Big losers in the Worldmax debacle: Intel Capital and Greenfield Capital Partners

Worldmax paid €4 million for the license and its investors – Intel Capital and Enertel Holding – had put in around €30 million ($37 million) to launch the network. Greenfield Capital Partners, an 80 percent owner of Enertel Holding, stands to lose €12 million. Intel even put in more money in 2009.

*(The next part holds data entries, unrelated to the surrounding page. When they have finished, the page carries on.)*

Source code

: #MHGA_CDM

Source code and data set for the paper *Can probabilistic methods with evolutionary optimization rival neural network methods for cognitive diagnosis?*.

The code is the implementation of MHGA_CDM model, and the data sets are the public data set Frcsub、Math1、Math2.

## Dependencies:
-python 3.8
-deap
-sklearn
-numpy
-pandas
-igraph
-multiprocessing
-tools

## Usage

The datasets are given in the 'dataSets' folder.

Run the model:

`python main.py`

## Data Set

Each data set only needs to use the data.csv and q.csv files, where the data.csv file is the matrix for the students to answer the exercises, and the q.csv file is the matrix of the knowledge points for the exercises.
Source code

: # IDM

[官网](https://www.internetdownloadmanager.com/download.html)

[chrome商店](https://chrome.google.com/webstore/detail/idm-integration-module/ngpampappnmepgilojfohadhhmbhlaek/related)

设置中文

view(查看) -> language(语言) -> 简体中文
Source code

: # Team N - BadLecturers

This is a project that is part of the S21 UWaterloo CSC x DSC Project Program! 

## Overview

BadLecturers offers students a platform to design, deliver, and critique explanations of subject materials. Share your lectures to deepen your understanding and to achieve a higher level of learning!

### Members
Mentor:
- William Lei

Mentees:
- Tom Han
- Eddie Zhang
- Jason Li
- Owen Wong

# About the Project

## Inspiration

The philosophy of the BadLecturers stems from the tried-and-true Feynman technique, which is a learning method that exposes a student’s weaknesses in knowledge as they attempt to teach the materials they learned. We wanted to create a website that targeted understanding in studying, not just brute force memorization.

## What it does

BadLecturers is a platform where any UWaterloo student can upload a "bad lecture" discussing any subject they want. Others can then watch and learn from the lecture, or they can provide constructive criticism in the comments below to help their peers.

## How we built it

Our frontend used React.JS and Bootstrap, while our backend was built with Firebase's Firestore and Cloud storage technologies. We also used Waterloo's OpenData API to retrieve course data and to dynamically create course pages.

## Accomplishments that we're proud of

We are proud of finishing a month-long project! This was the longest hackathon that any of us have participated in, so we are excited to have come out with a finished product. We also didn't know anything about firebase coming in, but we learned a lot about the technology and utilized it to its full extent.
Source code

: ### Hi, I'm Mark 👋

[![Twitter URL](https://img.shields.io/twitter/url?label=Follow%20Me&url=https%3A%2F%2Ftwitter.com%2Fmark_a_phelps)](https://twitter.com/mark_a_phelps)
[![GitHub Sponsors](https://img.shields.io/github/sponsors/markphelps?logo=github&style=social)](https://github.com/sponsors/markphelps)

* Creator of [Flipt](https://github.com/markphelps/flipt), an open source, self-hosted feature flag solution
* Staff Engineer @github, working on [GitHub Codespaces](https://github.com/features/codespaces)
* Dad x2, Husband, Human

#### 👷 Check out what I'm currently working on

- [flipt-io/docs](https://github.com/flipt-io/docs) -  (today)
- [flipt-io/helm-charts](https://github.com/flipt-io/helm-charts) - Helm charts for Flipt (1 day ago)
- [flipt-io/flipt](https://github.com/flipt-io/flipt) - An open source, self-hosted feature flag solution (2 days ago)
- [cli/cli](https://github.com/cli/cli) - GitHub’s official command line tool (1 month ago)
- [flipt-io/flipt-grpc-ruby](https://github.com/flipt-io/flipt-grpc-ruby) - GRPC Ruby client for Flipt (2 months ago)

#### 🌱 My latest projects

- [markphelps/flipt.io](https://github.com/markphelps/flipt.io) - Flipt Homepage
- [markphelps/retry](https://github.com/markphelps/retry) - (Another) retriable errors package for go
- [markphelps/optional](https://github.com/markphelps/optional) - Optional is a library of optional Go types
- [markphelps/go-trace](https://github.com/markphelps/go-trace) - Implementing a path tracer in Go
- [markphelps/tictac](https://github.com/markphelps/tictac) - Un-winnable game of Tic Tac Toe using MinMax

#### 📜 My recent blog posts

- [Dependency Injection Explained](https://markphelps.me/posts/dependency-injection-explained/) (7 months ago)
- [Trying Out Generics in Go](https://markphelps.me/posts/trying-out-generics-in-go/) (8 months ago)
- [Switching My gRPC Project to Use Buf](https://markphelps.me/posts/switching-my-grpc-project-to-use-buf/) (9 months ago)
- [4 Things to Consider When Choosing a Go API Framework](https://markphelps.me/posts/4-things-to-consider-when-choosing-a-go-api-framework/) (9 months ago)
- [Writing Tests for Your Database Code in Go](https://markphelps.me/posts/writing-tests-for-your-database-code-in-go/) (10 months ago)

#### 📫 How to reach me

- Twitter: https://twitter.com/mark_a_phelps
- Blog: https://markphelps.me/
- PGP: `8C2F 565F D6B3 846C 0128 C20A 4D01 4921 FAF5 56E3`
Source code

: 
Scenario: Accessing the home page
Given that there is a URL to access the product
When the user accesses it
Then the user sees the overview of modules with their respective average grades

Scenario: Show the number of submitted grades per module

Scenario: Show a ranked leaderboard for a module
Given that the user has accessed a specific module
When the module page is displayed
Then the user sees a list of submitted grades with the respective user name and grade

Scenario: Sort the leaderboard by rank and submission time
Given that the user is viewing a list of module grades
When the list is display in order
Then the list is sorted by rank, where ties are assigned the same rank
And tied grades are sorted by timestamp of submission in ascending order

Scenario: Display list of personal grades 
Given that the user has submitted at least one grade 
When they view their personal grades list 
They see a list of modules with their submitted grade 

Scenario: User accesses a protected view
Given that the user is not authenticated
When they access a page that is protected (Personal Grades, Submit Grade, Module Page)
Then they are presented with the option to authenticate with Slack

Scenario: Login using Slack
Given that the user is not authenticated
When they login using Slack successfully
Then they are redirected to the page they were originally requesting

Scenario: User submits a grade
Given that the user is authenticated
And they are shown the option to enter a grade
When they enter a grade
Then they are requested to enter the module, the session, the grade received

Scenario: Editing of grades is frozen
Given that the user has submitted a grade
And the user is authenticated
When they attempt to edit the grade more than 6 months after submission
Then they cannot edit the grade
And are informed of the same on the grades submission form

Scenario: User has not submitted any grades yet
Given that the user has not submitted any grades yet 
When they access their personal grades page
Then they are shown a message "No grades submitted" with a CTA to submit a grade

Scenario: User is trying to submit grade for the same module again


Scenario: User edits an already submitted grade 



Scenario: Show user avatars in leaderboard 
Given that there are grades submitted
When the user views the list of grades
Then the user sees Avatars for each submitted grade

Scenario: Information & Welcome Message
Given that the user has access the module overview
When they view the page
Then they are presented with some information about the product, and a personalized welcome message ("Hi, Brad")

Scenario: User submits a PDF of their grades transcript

Would Worldmax have succeeded anyway?

I don’t think the military was its most serious problem. The lack of WiMAX devices, the availability of 3G service at reasonable prices, Worldmax’s failure to win one of the 2.6 GHz licenses, the economic crisis (leading people to cut down on their communications spending), the poor indoor reception and lack of roaming capability to other countries (the Netherlands is tiny; three hours drive and you are in Germany or Belgium) — all of these factors conspired to make WiMAX the least attractive wireless broadband solution. They were banking on getting customers outside Amsterdam but bear in mind that the Netherlands is a small, densely populated country with excellent DSL, cable and fiber broadband options, a lot of Wi-Fi networks, and HSDPA+ service at affordable rates. In its favor were high download speeds, but apparently that isn’t enough.

So unfortunately, Worldmax joins Freedom4 in the graveyard of European WiMAX operators. Adieu!